## [WHAT YOU ARE ASKED TO DO]
From the first line to the last, output the records exactly and drop any images.

Saved data entries:
--- START ---

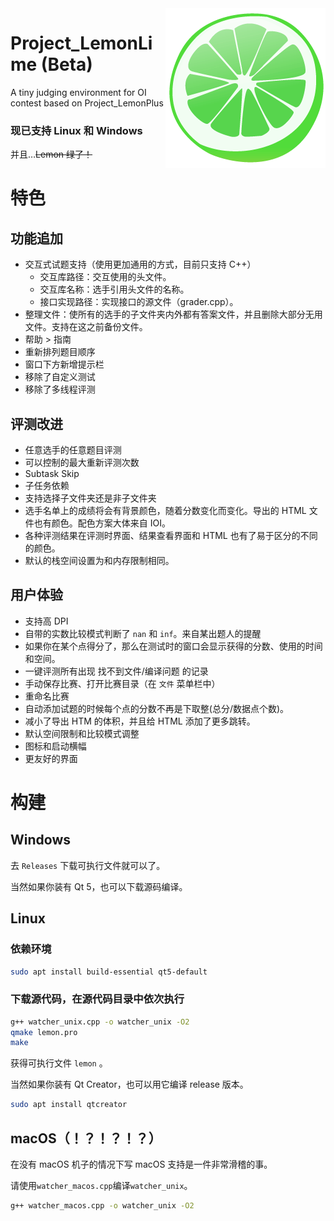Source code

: <img src="icon.png" align=right />

# Project_LemonLime (Beta)

A tiny judging environment for OI contest based on Project_LemonPlus

### 现已支持 Linux 和 Windows

并且…~~Lemon 绿了！~~



# 特色

## 功能追加

- 交互式试题支持（使用更加通用的方式，目前只支持 C++）
  - 交互库路径：交互使用的头文件。
  - 交互库名称：选手引用头文件的名称。
  - 接口实现路径：实现接口的源文件（grader.cpp）。
- 整理文件：使所有的选手的子文件夹内外都有答案文件，并且删除大部分无用文件。支持在这之前备份文件。
- 帮助 > 指南
- 重新排列题目顺序
- 窗口下方新增提示栏
- 移除了自定义测试
- 移除了多线程评测

## 评测改进

- 任意选手的任意题目评测
- 可以控制的最大重新评测次数
- Subtask Skip
- 子任务依赖
- 支持选择子文件夹还是非子文件夹
- 选手名单上的成绩将会有背景颜色，随着分数变化而变化。导出的 HTML 文件也有颜色。配色方案大体来自 IOI。
- 各种评测结果在评测时界面、结果查看界面和 HTML 也有了易于区分的不同的颜色。
- 默认的栈空间设置为和内存限制相同。

## 用户体验

- 支持高 DPI
- 自带的实数比较模式判断了 ``nan`` 和 ``inf``。来自某出题人的提醒
- 如果你在某个点得分了，那么在测试时的窗口会显示获得的分数、使用的时间和空间。
- 一键评测所有出现 找不到文件/编译问题 的记录
- 手动保存比赛、打开比赛目录（在 `文件` 菜单栏中）
- 重命名比赛
- 自动添加试题的时候每个点的分数不再是下取整(总分/数据点个数)。
- 减小了导出 HTM 的体积，并且给 HTML 添加了更多跳转。
- 默认空间限制和比较模式调整
- 图标和启动横幅
- 更友好的界面



# 构建

## Windows

去 `Releases` 下载可执行文件就可以了。

当然如果你装有 Qt 5，也可以下载源码编译。

## Linux 

### 依赖环境

```bash
sudo apt install build-essential qt5-default
```

### 下载源代码，在源代码目录中依次执行

```bash
g++ watcher_unix.cpp -o watcher_unix -O2
qmake lemon.pro
make
```

获得可执行文件 ``lemon`` 。

当然如果你装有 Qt Creator，也可以用它编译 release 版本。

```bash
sudo apt install qtcreator
```

## macOS（！？！？！？）

在没有 macOS 机子的情况下写 macOS 支持是一件非常滑稽的事。

请使用``watcher_macos.cpp``编译``watcher_unix``。

```bash
g++ watcher_macos.cpp -o watcher_unix -O2
```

--- END ---

## [WRITTEN ANSWER]
Source code

: <img src="icon.png" align=right />

# Project_LemonLime (Beta)

A tiny judging environment for OI contest based on Project_LemonPlus

### 现已支持 Linux 和 Windows

并且…~~Lemon 绿了！~~



# 特色

## 功能追加

- 交互式试题支持（使用更加通用的方式，目前只支持 C++）
  - 交互库路径：交互使用的头文件。
  - 交互库名称：选手引用头文件的名称。
  - 接口实现路径：实现接口的源文件（grader.cpp）。
- 整理文件：使所有的选手的子文件夹内外都有答案文件，并且删除大部分无用文件。支持在这之前备份文件。
- 帮助 > 指南
- 重新排列题目顺序
- 窗口下方新增提示栏
- 移除了自定义测试
- 移除了多线程评测

## 评测改进

- 任意选手的任意题目评测
- 可以控制的最大重新评测次数
- Subtask Skip
- 子任务依赖
- 支持选择子文件夹还是非子文件夹
- 选手名单上的成绩将会有背景颜色，随着分数变化而变化。导出的 HTML 文件也有颜色。配色方案大体来自 IOI。
- 各种评测结果在评测时界面、结果查看界面和 HTML 也有了易于区分的不同的颜色。
- 默认的栈空间设置为和内存限制相同。

## 用户体验

- 支持高 DPI
- 自带的实数比较模式判断了 ``nan`` 和 ``inf``。来自某出题人的提醒
- 如果你在某个点得分了，那么在测试时的窗口会显示获得的分数、使用的时间和空间。
- 一键评测所有出现 找不到文件/编译问题 的记录
- 手动保存比赛、打开比赛目录（在 `文件` 菜单栏中）
- 重命名比赛
- 自动添加试题的时候每个点的分数不再是下取整(总分/数据点个数)。
- 减小了导出 HTM 的体积，并且给 HTML 添加了更多跳转。
- 默认空间限制和比较模式调整
- 图标和启动横幅
- 更友好的界面



# 构建

## Windows

去 `Releases` 下载可执行文件就可以了。

当然如果你装有 Qt 5，也可以下载源码编译。

## Linux 

### 依赖环境

```bash
sudo apt install build-essential qt5-default
```

### 下载源代码，在源代码目录中依次执行

```bash
g++ watcher_unix.cpp -o watcher_unix -O2
qmake lemon.pro
make
```

获得可执行文件 ``lemon`` 。

当然如果你装有 Qt Creator，也可以用它编译 release 版本。

```bash
sudo apt install qtcreator
```

## macOS（！？！？！？）

在没有 macOS 机子的情况下写 macOS 支持是一件非常滑稽的事。

请使用``watcher_macos.cpp``编译``watcher_unix``。

```bash
g++ watcher_macos.cpp -o watcher_unix -O2
```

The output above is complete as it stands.